→ What the task requires
Wherever a picture appears, skip it and retype the rest of the data exactly.
########################################
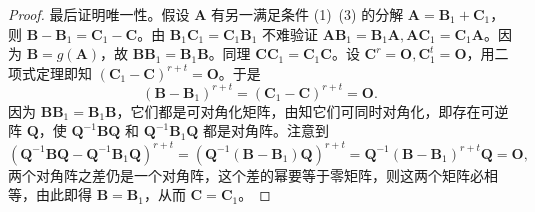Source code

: \documentclass[../../main.tex]{subfiles}
\begin{document}
\begin{proof}
最后证明唯一性。假设 $\boldsymbol{A}$ 有另一满足条件 (1)~(3) 的分解 $\boldsymbol{A} = \boldsymbol{B}_1 + \boldsymbol{C}_1$，则 $\boldsymbol{B} - \boldsymbol{B}_1 = \boldsymbol{C}_1 - \boldsymbol{C}$。由 $\boldsymbol{B}_1\boldsymbol{C}_1 = \boldsymbol{C}_1\boldsymbol{B}_1$ 不难验证 $\boldsymbol{AB}_1 = \boldsymbol{B}_1\boldsymbol{A}, \boldsymbol{AC}_1 = \boldsymbol{C}_1\boldsymbol{A}$。因为 $\boldsymbol{B} = g(\boldsymbol{A})$，故 $\boldsymbol{BB}_1 = \boldsymbol{B}_1\boldsymbol{B}$。同理 $\boldsymbol{CC}_1 = \boldsymbol{C}_1\boldsymbol{C}$。设 $\boldsymbol{C}^r = \boldsymbol{O}, \boldsymbol{C}_1^t = \boldsymbol{O}$，用二项式定理即知 $(\boldsymbol{C}_1 - \boldsymbol{C})^{r + t} = \boldsymbol{O}$。于是
\[
(\boldsymbol{B} - \boldsymbol{B}_1)^{r + t} = (\boldsymbol{C}_1 - \boldsymbol{C})^{r + t} = \boldsymbol{O}.
\]
因为 $\boldsymbol{BB}_1 = \boldsymbol{B}_1\boldsymbol{B}$，它们都是可对角化矩阵，由知它们可同时对角化，即存在可逆阵 $\boldsymbol{Q}$，使 $\boldsymbol{Q}^{-1}\boldsymbol{BQ}$ 和 $\boldsymbol{Q}^{-1}\boldsymbol{B}_1\boldsymbol{Q}$ 都是对角阵。注意到
\[
(\boldsymbol{Q}^{-1}\boldsymbol{BQ} - \boldsymbol{Q}^{-1}\boldsymbol{B}_1\boldsymbol{Q})^{r + t} = \left(\boldsymbol{Q}^{-1}(\boldsymbol{B} - \boldsymbol{B}_1)\boldsymbol{Q}\right)^{r + t} = \boldsymbol{Q}^{-1}(\boldsymbol{B} - \boldsymbol{B}_1)^{r + t}\boldsymbol{Q} = \boldsymbol{O},
\]
两个对角阵之差仍是一个对角阵，这个差的幂要等于零矩阵，则这两个矩阵必相等，由此即得 $\boldsymbol{B} = \boldsymbol{B}_1$，从而 $\boldsymbol{C} = \boldsymbol{C}_1$。
\end{proof}
\end{document}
########################################
→ Response to the exercise
Source code

: \documentclass[../../main.tex]{subfiles}
\begin{document}
\begin{proof}
最后证明唯一性。假设 $\boldsymbol{A}$ 有另一满足条件 (1)~(3) 的分解 $\boldsymbol{A} = \boldsymbol{B}_1 + \boldsymbol{C}_1$，则 $\boldsymbol{B} - \boldsymbol{B}_1 = \boldsymbol{C}_1 - \boldsymbol{C}$。由 $\boldsymbol{B}_1\boldsymbol{C}_1 = \boldsymbol{C}_1\boldsymbol{B}_1$ 不难验证 $\boldsymbol{AB}_1 = \boldsymbol{B}_1\boldsymbol{A}, \boldsymbol{AC}_1 = \boldsymbol{C}_1\boldsymbol{A}$。因为 $\boldsymbol{B} = g(\boldsymbol{A})$，故 $\boldsymbol{BB}_1 = \boldsymbol{B}_1\boldsymbol{B}$。同理 $\boldsymbol{CC}_1 = \boldsymbol{C}_1\boldsymbol{C}$。设 $\boldsymbol{C}^r = \boldsymbol{O}, \boldsymbol{C}_1^t = \boldsymbol{O}$，用二项式定理即知 $(\boldsymbol{C}_1 - \boldsymbol{C})^{r + t} = \boldsymbol{O}$。于是
\[
(\boldsymbol{B} - \boldsymbol{B}_1)^{r + t} = (\boldsymbol{C}_1 - \boldsymbol{C})^{r + t} = \boldsymbol{O}.
\]
因为 $\boldsymbol{BB}_1 = \boldsymbol{B}_1\boldsymbol{B}$，它们都是可对角化矩阵，由知它们可同时对角化，即存在可逆阵 $\boldsymbol{Q}$，使 $\boldsymbol{Q}^{-1}\boldsymbol{BQ}$ 和 $\boldsymbol{Q}^{-1}\boldsymbol{B}_1\boldsymbol{Q}$ 都是对角阵。注意到
\[
(\boldsymbol{Q}^{-1}\boldsymbol{BQ} - \boldsymbol{Q}^{-1}\boldsymbol{B}_1\boldsymbol{Q})^{r + t} = \left(\boldsymbol{Q}^{-1}(\boldsymbol{B} - \boldsymbol{B}_1)\boldsymbol{Q}\right)^{r + t} = \boldsymbol{Q}^{-1}(\boldsymbol{B} - \boldsymbol{B}_1)^{r + t}\boldsymbol{Q} = \boldsymbol{O},
\]
两个对角阵之差仍是一个对角阵，这个差的幂要等于零矩阵，则这两个矩阵必相等，由此即得 $\boldsymbol{B} = \boldsymbol{B}_1$，从而 $\boldsymbol{C} = \boldsymbol{C}_1$。
\end{proof}
\end{document}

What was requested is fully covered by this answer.